When Public Anger Roars
The votes are in, and Americans have had their say. They are angry about a lot of things and they wanted their President to know it. So, they packed the House with more Republicans than this venerable institution has seated in the last 70 years. The public has spoken, its anger has roared, but now what?
There is something called the “Legatum Prosperity Index,” with its data collected and analyzed by the London-based Legatum Institute, which is argued to be the best gauge available today for assessing the world’s wealth and well-being. Apparently, the Index is a mesmerizing reader’s digest that blends macroeconomics with public opinion and paints in broad strokes the picture of national wellness and personal happiness around the world.
In earlier years, the Legatum Prosperity Index findings were that, as long as the economy keeps growing, people will remain happy. The relationship was positively correlated and it was the kind that creates the so-called “virtuous cycle” of increasing prosperity without being too vulnerable to the laws of diminishing returns. The category of prosperity is also approached in a holistic manner, gauging a wide range of thematic categories, ranging from the economy, to health care, to citizens’ freedoms.
Last week, the Legatum Institute released its 2010 report, finding Norway, Denmark and Finland to be the highest scorers and seeing the U.S. drop to 10th place overall. As the Institute approaches its Index holistically, it also provides for an interesting read on how, from one country to another, the public perceive its societies and themselves within them.
After the Tuesday elections, it is clear that President Obama did not bother with yet another Index measuring what people at home or half way around the world think. But, if he did, he may not have spent the first year of his presidency, and an enormous amount of his political capital, on overhauling the U.S. healthcare system, which the Legatum Prosperity Index had measured as number one in the world in 2009. Americans thought so, too, the concept of universal health care completely escaping them, and perhaps the country’s lawmakers, too. Instead, the end result was astounding anger at the Big Government that resulted in the loss of House of Representatives when President Obama may need it the most.
While the Legatum Prosperity Index is likely an excellent gauge of macroeconomic factors and the public mood, I’m not so sure that one of the variables in this equation—the U.S. public that is—got it right. Northern European countries have found a way to have their welfare states and prosperous economies, too.

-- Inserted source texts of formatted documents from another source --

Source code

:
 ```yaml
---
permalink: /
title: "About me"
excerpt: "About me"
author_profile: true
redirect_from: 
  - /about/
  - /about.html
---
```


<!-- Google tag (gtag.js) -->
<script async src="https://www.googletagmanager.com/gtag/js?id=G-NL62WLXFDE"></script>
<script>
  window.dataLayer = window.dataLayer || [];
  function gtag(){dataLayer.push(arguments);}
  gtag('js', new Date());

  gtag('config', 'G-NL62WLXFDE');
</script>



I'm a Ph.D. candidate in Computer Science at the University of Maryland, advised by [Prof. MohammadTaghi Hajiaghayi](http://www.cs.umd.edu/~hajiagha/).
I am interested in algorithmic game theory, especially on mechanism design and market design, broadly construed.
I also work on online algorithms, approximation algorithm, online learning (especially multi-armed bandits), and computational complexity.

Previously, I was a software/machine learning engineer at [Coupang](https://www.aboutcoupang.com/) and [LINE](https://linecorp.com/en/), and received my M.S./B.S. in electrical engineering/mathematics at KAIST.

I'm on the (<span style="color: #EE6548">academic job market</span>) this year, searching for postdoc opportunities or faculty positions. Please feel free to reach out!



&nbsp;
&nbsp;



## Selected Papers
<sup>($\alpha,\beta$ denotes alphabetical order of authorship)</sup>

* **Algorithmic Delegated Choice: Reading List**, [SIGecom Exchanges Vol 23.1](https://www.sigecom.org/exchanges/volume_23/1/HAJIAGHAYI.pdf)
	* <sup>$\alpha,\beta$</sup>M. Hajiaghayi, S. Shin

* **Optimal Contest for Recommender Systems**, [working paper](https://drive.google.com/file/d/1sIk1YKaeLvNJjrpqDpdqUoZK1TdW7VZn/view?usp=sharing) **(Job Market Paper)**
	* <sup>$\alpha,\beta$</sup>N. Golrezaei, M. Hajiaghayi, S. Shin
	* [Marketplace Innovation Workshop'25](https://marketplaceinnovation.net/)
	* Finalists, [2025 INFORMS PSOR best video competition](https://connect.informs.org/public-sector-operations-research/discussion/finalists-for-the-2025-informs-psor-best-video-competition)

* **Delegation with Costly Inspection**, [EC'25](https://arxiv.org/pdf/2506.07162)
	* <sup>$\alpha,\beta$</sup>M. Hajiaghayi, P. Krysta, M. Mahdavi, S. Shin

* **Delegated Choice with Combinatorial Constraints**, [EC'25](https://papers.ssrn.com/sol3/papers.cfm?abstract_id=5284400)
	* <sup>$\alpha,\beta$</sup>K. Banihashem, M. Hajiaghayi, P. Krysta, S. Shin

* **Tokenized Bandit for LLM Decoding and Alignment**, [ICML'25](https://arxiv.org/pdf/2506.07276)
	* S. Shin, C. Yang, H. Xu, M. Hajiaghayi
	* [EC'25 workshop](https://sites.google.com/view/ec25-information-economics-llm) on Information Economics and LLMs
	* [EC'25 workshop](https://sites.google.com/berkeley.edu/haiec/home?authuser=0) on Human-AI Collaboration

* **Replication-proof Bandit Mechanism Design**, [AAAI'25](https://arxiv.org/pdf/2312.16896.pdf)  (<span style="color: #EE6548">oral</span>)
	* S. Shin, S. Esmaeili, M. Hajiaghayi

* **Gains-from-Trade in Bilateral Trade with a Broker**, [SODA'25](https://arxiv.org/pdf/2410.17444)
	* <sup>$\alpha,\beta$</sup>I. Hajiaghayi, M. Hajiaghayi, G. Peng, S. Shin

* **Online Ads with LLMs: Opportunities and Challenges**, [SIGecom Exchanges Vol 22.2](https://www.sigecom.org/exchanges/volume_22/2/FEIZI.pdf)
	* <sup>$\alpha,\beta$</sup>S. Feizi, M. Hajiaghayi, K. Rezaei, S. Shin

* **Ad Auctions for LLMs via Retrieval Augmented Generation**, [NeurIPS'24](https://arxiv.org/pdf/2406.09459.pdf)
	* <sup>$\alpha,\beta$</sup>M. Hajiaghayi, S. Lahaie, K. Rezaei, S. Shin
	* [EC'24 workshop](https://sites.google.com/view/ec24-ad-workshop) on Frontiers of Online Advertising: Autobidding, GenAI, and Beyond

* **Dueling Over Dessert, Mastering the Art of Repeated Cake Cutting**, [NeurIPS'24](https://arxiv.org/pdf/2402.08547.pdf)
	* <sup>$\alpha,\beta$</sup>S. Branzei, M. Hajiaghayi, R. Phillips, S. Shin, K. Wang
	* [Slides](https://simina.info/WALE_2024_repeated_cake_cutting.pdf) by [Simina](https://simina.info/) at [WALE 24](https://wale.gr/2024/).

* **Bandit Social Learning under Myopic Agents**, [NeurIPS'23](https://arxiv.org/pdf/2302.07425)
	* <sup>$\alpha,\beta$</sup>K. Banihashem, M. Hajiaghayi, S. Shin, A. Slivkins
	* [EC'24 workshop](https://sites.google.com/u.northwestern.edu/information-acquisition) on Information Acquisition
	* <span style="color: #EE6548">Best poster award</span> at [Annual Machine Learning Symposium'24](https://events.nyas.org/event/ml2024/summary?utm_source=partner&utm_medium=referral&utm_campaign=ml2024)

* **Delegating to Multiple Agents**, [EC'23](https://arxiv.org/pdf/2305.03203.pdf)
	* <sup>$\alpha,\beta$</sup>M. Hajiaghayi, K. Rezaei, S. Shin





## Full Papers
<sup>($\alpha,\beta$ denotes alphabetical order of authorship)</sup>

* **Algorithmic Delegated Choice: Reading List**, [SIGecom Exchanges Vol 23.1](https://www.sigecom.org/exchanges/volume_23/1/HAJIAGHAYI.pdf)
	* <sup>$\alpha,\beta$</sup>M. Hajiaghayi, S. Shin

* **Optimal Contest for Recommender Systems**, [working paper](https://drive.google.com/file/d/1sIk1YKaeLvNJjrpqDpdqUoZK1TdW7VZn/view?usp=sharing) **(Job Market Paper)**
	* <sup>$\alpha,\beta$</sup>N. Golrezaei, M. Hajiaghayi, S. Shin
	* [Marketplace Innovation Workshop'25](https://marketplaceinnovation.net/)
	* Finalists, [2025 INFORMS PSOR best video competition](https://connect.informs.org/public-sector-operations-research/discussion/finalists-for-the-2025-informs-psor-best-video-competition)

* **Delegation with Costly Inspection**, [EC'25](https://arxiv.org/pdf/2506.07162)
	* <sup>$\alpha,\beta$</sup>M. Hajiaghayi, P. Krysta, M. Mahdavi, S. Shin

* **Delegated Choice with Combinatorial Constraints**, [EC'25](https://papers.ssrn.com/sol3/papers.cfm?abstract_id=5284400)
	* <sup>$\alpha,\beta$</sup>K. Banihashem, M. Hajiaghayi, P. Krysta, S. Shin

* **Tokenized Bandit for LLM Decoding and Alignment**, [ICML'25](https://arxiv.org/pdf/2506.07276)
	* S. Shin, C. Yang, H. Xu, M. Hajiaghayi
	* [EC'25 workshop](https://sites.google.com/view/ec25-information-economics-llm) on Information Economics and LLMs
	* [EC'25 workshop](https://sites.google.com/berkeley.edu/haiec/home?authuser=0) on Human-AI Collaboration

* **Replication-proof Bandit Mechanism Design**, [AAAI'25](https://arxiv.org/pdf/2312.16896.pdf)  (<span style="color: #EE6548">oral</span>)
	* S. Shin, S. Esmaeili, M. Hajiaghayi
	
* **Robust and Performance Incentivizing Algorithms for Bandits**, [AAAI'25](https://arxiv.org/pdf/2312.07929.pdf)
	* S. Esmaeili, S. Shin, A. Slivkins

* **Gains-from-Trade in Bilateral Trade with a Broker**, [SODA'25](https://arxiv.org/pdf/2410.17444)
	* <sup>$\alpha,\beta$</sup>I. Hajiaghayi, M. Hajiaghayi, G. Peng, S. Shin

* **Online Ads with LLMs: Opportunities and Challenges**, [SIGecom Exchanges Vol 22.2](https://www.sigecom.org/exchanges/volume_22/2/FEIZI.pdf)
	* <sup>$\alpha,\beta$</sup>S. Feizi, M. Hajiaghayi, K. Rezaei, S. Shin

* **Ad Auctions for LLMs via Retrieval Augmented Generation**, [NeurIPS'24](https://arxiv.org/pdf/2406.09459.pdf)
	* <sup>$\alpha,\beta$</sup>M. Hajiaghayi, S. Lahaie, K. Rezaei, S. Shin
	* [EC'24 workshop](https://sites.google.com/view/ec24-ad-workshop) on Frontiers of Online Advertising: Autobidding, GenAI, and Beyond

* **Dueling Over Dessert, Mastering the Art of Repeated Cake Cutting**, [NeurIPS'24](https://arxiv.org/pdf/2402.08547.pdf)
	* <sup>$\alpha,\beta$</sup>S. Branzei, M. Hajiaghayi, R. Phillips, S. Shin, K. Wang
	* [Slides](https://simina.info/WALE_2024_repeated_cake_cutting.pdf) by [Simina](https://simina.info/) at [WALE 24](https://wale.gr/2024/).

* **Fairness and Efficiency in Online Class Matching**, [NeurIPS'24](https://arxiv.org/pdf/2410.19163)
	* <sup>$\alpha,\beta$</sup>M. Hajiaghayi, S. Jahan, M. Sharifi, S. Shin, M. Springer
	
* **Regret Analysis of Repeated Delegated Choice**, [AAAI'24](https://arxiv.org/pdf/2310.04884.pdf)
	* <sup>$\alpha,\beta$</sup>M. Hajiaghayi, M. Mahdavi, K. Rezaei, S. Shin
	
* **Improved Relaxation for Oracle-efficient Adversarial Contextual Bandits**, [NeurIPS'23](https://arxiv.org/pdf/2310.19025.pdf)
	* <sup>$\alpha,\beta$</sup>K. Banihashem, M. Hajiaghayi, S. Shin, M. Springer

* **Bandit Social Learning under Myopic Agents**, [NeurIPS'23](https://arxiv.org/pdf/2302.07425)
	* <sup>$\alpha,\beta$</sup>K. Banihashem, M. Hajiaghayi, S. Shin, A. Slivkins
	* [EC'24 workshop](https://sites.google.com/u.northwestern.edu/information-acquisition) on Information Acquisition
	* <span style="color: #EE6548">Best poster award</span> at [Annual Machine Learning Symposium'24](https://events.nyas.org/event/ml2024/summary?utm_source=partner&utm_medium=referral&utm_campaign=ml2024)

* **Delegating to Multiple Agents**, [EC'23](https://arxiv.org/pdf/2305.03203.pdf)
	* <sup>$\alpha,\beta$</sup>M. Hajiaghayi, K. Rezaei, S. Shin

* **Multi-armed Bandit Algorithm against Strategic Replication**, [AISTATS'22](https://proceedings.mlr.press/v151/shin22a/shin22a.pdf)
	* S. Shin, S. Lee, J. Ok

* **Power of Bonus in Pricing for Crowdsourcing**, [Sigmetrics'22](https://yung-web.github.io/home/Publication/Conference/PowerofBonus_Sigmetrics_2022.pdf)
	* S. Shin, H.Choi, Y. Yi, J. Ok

The way they managed to mesh it all so well is the fact that they are also the highest taxed countries in the world. But Northern Europeans do not complain about the Big Government or that huge chunks of their paychecks get sliced off every payday. So, what gives?
Take the number one country in the world—Norway. It has the highest GDP, which is not surprising considering the country’s fossil fuel resources. Norway’s unemployment rate is also something we can only dream of—2.6%. Norway ranks high in personal freedoms, too, holding the second place, after Canada. In comparison, the U.S. holds 14th place in per capita GDP, it is 25th when it comes to safety and security, and, as for personal freedoms, it holds 9th place. What perhaps keeps the illusion going in America is that over 90% of its citizens believe that, as long as they work hard, prosperity will come. Such notions of the times past are admirable, for sure, but mass delusion is never good, either in politics or in economics.
Americans and their politicians-elect must realize that national prosperity is as much tied to social welfare as it is to macroeconomic factors. Do you know how Scandinavian countries can have their cake and eat it, too? About 15 years ago, they have started reducing welfare spending, trimming services that cost too much, but without which the society as a whole could go on, keeping those that are building the country’s future and not just alleviating temporary hurts, and, finally, investing in children, their education and well-being. This is the kind of insightful and protective frugality that could have saved our society from so much hurt in the past two years. It is also something that takes more time to bear fruit than one President’s two years in Office.